SEC Cracks Down on Beaxy Exchange for Operating Without Registration and Fraudulent Activities1 min read
The Securities and Exchange Commission (SEC) has filed charges against Beaxy Digital Ltd., a Chicago-based cryptocurrency platform, and its executives for operating without registering as an exchange, broker, or clearing agency.
Additionally, the SEC has accused Beaxy of fraudulently raising $8 million through the sale of unregistered securities using its BXY token.
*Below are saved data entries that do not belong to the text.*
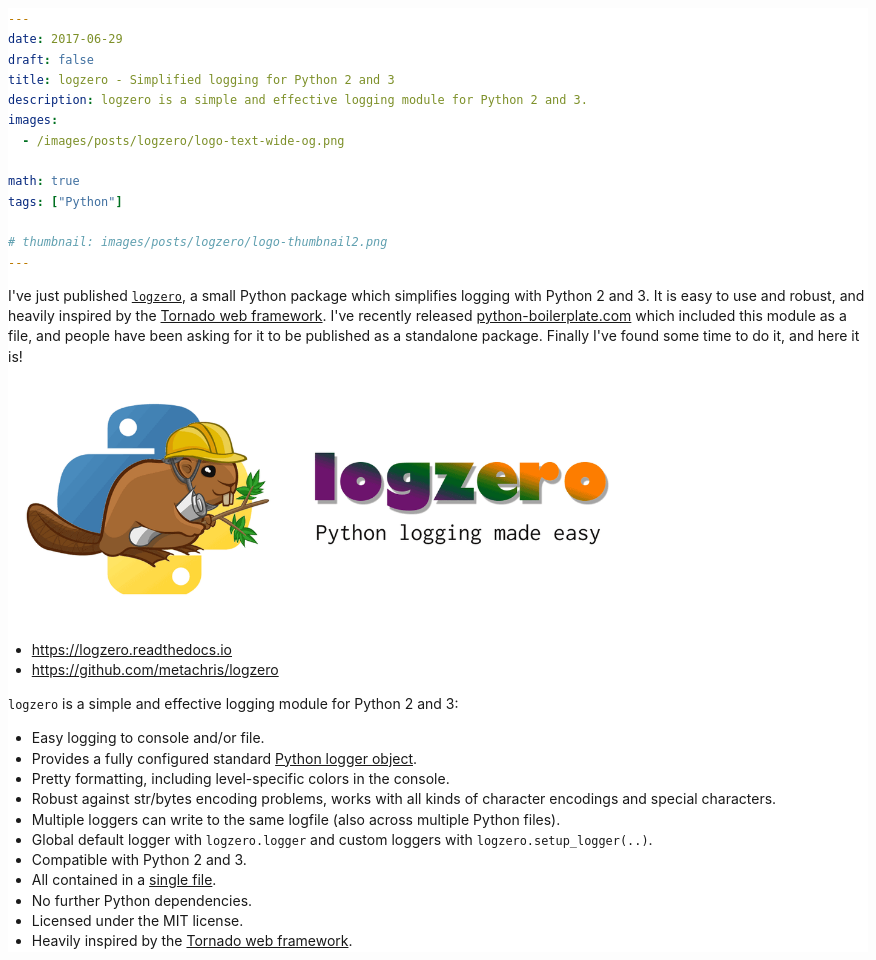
 ```yaml
---
date: 2017-06-29
draft: false
title: logzero - Simplified logging for Python 2 and 3
description: logzero is a simple and effective logging module for Python 2 and 3.
images:
  - /images/posts/logzero/logo-text-wide-og.png

math: true
tags: ["Python"]

# thumbnail: images/posts/logzero/logo-thumbnail2.png
---
```


I've just published [`logzero`](https://logzero.readthedocs.io/), a small Python package which simplifies logging with Python 2 and 3.
It is easy to use and robust, and heavily inspired by the [Tornado web framework](https://github.com/tornadoweb/tornado). I've recently released [python-boilerplate.com](https://www.python-boilerplate.com) which included this module as a file, and people have been asking for it to be published as a standalone package. Finally I've found some time to do it, and here it is!

<img src="/images/posts/logzero/logo-text-wide-cropped.png" alt="logzero logo" style="width: 100%; max-width: 620px; margin-left: 10px; margin-right: 20px;" />

* https://logzero.readthedocs.io
* https://github.com/metachris/logzero



`logzero` is a simple and effective logging module for Python 2 and 3:

* Easy logging to console and/or file.
* Provides a fully configured standard [Python logger object](https://docs.python.org/2/library/logging.html#module-level-functions).
* Pretty formatting, including level-specific colors in the console.
* Robust against str/bytes encoding problems, works with all kinds of character encodings and special characters.
* Multiple loggers can write to the same logfile (also across multiple Python files).
* Global default logger with `logzero.logger` and custom loggers with `logzero.setup_logger(..)`.
* Compatible with Python 2 and 3.
* All contained in a [single file](https://github.com/metachris/logzero/blob/master/logzero/__init__.py).
* No further Python dependencies.
* Licensed under the MIT license.
* Heavily inspired by the [Tornado web framework](https://github.com/tornadoweb/tornado).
Artak Hamazaspyan, Beaxy’s founder, was charged with misappropriating funds worth $900,000 for personal use, including gambling.
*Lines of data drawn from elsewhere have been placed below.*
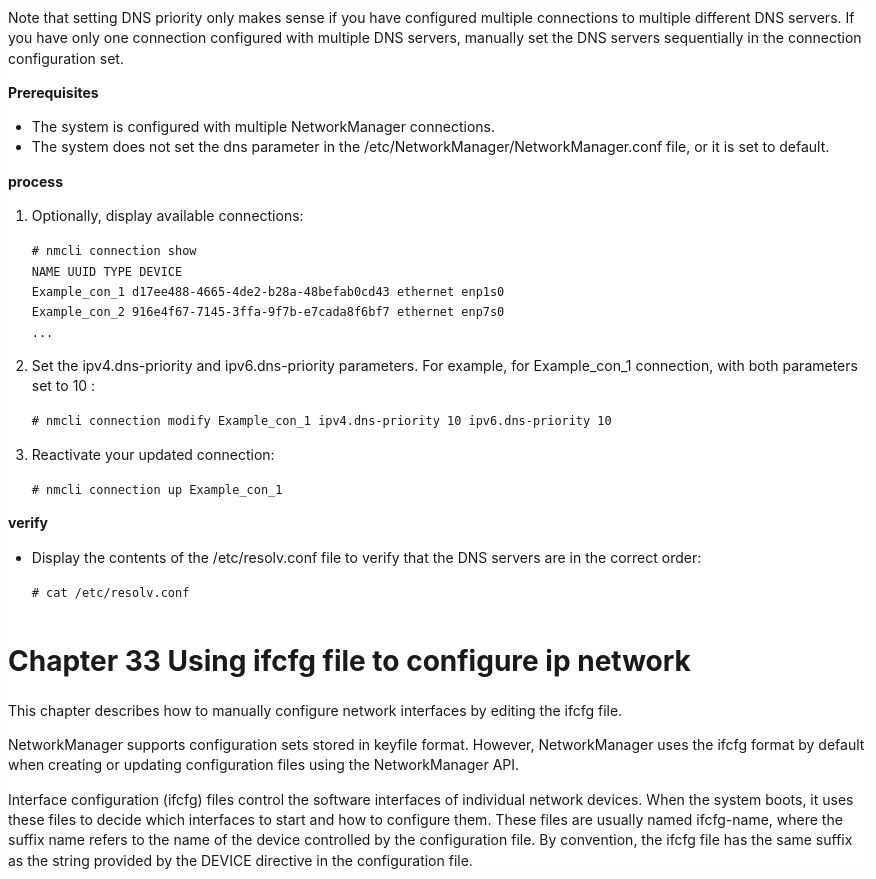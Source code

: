 Note that setting DNS priority only makes sense if you have configured multiple connections to multiple different DNS servers. If you have only one connection configured with multiple DNS servers, manually set the DNS servers sequentially in the connection configuration set.

**Prerequisites**

- The system is configured with multiple NetworkManager connections.
- The system does not set the dns parameter in the /etc/NetworkManager/NetworkManager.conf file, or it is set to default.

**process**

1. Optionally, display available connections:
     ```
     # nmcli connection show
     NAME UUID TYPE DEVICE
     Example_con_1 d17ee488-4665-4de2-b28a-48befab0cd43 ethernet enp1s0
     Example_con_2 916e4f67-7145-3ffa-9f7b-e7cada8f6bf7 ethernet enp7s0
     ...
     ```
2. Set the ipv4.dns-priority and ipv6.dns-priority parameters. For example, for
Example_con_1 connection, with both parameters set to 10 :
     ```
     # nmcli connection modify Example_con_1 ipv4.dns-priority 10 ipv6.dns-priority 10
     ```
3. Reactivate your updated connection:
     ```
     # nmcli connection up Example_con_1
     ```

**verify**

- Display the contents of the /etc/resolv.conf file to verify that the DNS servers are in the correct order:
     ```
     # cat /etc/resolv.conf
     ```

# Chapter 33 Using ifcfg file to configure ip network

This chapter describes how to manually configure network interfaces by editing the ifcfg file.

NetworkManager supports configuration sets stored in keyfile format. However, NetworkManager uses the ifcfg format by default when creating or updating configuration files using the NetworkManager API.

Interface configuration (ifcfg) files control the software interfaces of individual network devices. When the system boots, it uses these files to decide which interfaces to start and how to configure them. These files are usually named ifcfg-name, where the suffix name refers to the name of the device controlled by the configuration file. By convention, the ifcfg file has the same suffix as the string provided by the DEVICE directive in the configuration file.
The lawsuit also implicates two other executives, Nicholas Murphy and Randolph Bay Abbott, due to their oversight of Windy, a company responsible for maintaining Beaxy, which allegedly transacted business through the Beaxy platform without registering as an exchange, clearing agency, or broker.
The SEC’s action against Beaxy is part of its ongoing crackdown on cryptocurrency firms operating in the United States. Beaxy has announced the immediate cessation of operations due to the uncertain regulatory environment surrounding its business, which has resulted in the loss of utility for its native token, BXY, causing distress to investors.
In its official statement, Beaxy assured customers of the exchange that they could withdraw their funds within 24 hours following the closure of all open orders and balances being verified.
The accused individuals have not admitted or denied the allegations leveled against them by the agency. According to SEC chief Gary Gensler, the case serves as a reminder to crypto intermediaries that their business models must comply and adapt to the law, not the other way around.